A Wind River winter road was built illegally for mining exploration in the late 1950s, and the scars are still evident today. Cash Minerals plans to use this old trail, and therefore is saying that the proposed new road is just an upgrade of the existing one. But much of the old trail is overgrown and the proposed winter road would open up new motorized access. The new road, if approved, would allow the company to transport heavy equipment, fuel and other supplies to its four blocks of uranium claims in the Wind and Bonnet Plume watersheds. In past years these mining claims have been serviced by air only.

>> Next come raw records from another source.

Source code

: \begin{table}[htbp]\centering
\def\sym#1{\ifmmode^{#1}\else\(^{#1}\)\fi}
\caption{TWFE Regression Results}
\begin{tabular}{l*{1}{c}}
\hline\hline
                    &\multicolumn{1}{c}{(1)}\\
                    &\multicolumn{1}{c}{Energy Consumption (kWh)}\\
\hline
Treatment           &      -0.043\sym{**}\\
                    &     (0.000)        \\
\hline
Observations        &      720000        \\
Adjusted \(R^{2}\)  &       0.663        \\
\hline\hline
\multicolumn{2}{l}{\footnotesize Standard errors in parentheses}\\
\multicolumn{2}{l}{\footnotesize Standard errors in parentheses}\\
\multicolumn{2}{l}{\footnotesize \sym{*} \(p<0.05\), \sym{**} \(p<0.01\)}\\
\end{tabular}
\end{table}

For more insight into the Cash Minerals proposal, download the following document:
Cash Minerals Winter Road Proposal
(Acrobat [PDF] file, ~5.4 Mb)
Consider These Facts
The project review by the Yukon Environmental and Socio-economic Assessment Board (YESAB) will be managed by the local Mayo Designated Office. The Three Rivers wilderness and the Bonnet Plume Canadian Heritage River are of territorial and national importance. Due to the strong and widespread public interest in conserving and protecting this region, the environmental review should also include screening by the Executive Committee of YESAB. YESAB should consider cumulative impacts, and the fact that this project would pre-empt the ongoing land use planning process.
The winter road proposal to access uranium claims in the Three Rivers:
- prejudices ongoing land use and conservation planning by attempting to gain a long term industrial land use permit;
- ignores the substance of conservation and wilderness values, and offers no mitigation for impacts on these values; dismisses the alternative of air-only access as too expensive
- fails to acknowledge the potential serious impact on other users of the watershed;
- includes scant information and analysis on significant environmental impacts that will likely result in long lasting or permanent environmental damage to the Wind and Bonnet Plume River region;
- provides inadequate and incomplete information on critical wildlife habitat and species, and ignores or underestimates the long term potential impacts on wildlife, especially on species such as woodland caribou, nesting birds and large carnivores;
- ignores the long term cumulative impacts of the winter road proposal, and side-steps the end use of the winter road, which is to develop uranium mining;
- presumes there is a public consensus for uranium mining in the Yukon in advance of any public debate on the environmental or human health impacts;
- ignores the importance of the existing wilderness tourism industry including businesses operating in these watersheds and the Yukon-wide benefits of outdoor recreation in the watershed;
- seeks to save the company cash by using roads instead of airstrips to take in supplies; while the company strives to save shareholder money, it is transferring the cost of the long term impacts to the public;
- will open up the region to more all-season motorized access;
- underestimates the visual (and noise) impacts of the caches and airstrips proposed right along the Wind River and will establish new routes that could evolve into permanent roads; ignores the long term visual scars from the original use of the Wind River Trail;
- does not indicate what higher standard of care will be used in the Bonnet Plume Canadian Heritage River watershed;
- underestimates the amount of clearing needed in the riparian areas along the Wind River and provides only general information on new road routes.